Where does the word "ControlFlowTok" appear in the entries below? Copy each line that holds it.

**Supplied data**:
____________________
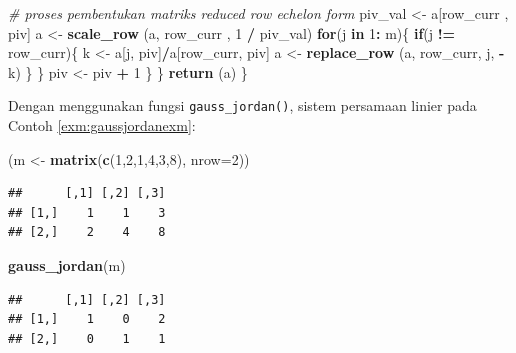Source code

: \documentclass[
]{book}
\newenvironment{Shaded}{\begin{snugshade}}{\end{snugshade}}
\newcommand{\AttributeTok}[1]{\textcolor[rgb]{0.13,0.29,0.53}{#1}}
\newcommand{\CommentTok}[1]{\textcolor[rgb]{0.56,0.35,0.01}{\textit{#1}}}
\newcommand{\ControlFlowTok}[1]{\textcolor[rgb]{0.13,0.29,0.53}{\textbf{#1}}}
\newcommand{\DecValTok}[1]{\textcolor[rgb]{0.00,0.00,0.81}{#1}}
\newcommand{\FunctionTok}[1]{\textcolor[rgb]{0.13,0.29,0.53}{\textbf{#1}}}
\newcommand{\NormalTok}[1]{#1}
\newcommand{\OtherTok}[1]{\textcolor[rgb]{0.56,0.35,0.01}{#1}}
\newcommand{\SpecialCharTok}[1]{\textcolor[rgb]{0.81,0.36,0.00}{\textbf{#1}}}
\theoremstyle{definition}
\theoremstyle{definition}
\theoremstyle{definition}
\theoremstyle{definition}
\theoremstyle{remark}
\begin{document}
\begin{Shaded}
\begin{Highlighting}[]
\CommentTok{\# proses pembentukan matriks reduced row echelon form}
\NormalTok{            piv\_val }\OtherTok{\textless{}{-}}\NormalTok{ a[row\_curr , piv]}
\NormalTok{            a }\OtherTok{\textless{}{-}} \FunctionTok{scale\_row}\NormalTok{ (a, row\_curr , }\DecValTok{1} \SpecialCharTok{/}\NormalTok{ piv\_val)}
            \ControlFlowTok{for}\NormalTok{(j }\ControlFlowTok{in} \DecValTok{1}\SpecialCharTok{:}\NormalTok{ m)\{}
                \ControlFlowTok{if}\NormalTok{(j }\SpecialCharTok{!=}\NormalTok{ row\_curr)\{}
\NormalTok{                    k }\OtherTok{\textless{}{-}}\NormalTok{ a[j, piv]}\SpecialCharTok{/}\NormalTok{a[row\_curr, piv]}
\NormalTok{                    a }\OtherTok{\textless{}{-}} \FunctionTok{replace\_row}\NormalTok{ (a, row\_curr, j, }\SpecialCharTok{{-}}\NormalTok{k)}
\NormalTok{                \}}
\NormalTok{            \}}
\NormalTok{            piv }\OtherTok{\textless{}{-}}\NormalTok{ piv }\SpecialCharTok{+} \DecValTok{1}
\NormalTok{        \}}
\NormalTok{    \}}
    \FunctionTok{return}\NormalTok{ (a)}
\NormalTok{\}}
\end{Highlighting}
\end{Shaded}

Dengan menggunakan fungsi \texttt{gauss\_jordan()}, sistem persamaan linier pada Contoh \ref{exm:gaussjordanexm}:

\begin{Shaded}
\begin{Highlighting}[]
\NormalTok{(m }\OtherTok{\textless{}{-}} \FunctionTok{matrix}\NormalTok{(}\FunctionTok{c}\NormalTok{(}\DecValTok{1}\NormalTok{,}\DecValTok{2}\NormalTok{,}\DecValTok{1}\NormalTok{,}\DecValTok{4}\NormalTok{,}\DecValTok{3}\NormalTok{,}\DecValTok{8}\NormalTok{), }\AttributeTok{nrow=}\DecValTok{2}\NormalTok{))}
\end{Highlighting}
\end{Shaded}

\begin{verbatim}
##      [,1] [,2] [,3]
## [1,]    1    1    3
## [2,]    2    4    8
\end{verbatim}

\begin{Shaded}
\begin{Highlighting}[]
\FunctionTok{gauss\_jordan}\NormalTok{(m)}
\end{Highlighting}
\end{Shaded}

\begin{verbatim}
##      [,1] [,2] [,3]
## [1,]    1    0    2
## [2,]    0    1    1
\end{verbatim}
\end{document}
____________________
**Answer to this exercise**:
\newcommand{\ControlFlowTok}[1]{\textcolor[rgb]{0.13,0.29,0.53}{\textbf{#1}}}
            \ControlFlowTok{for}\NormalTok{(j }\ControlFlowTok{in} \DecValTok{1}\SpecialCharTok{:}\NormalTok{ m)\{}
                \ControlFlowTok{if}\NormalTok{(j }\SpecialCharTok{!=}\NormalTok{ row\_curr)\{}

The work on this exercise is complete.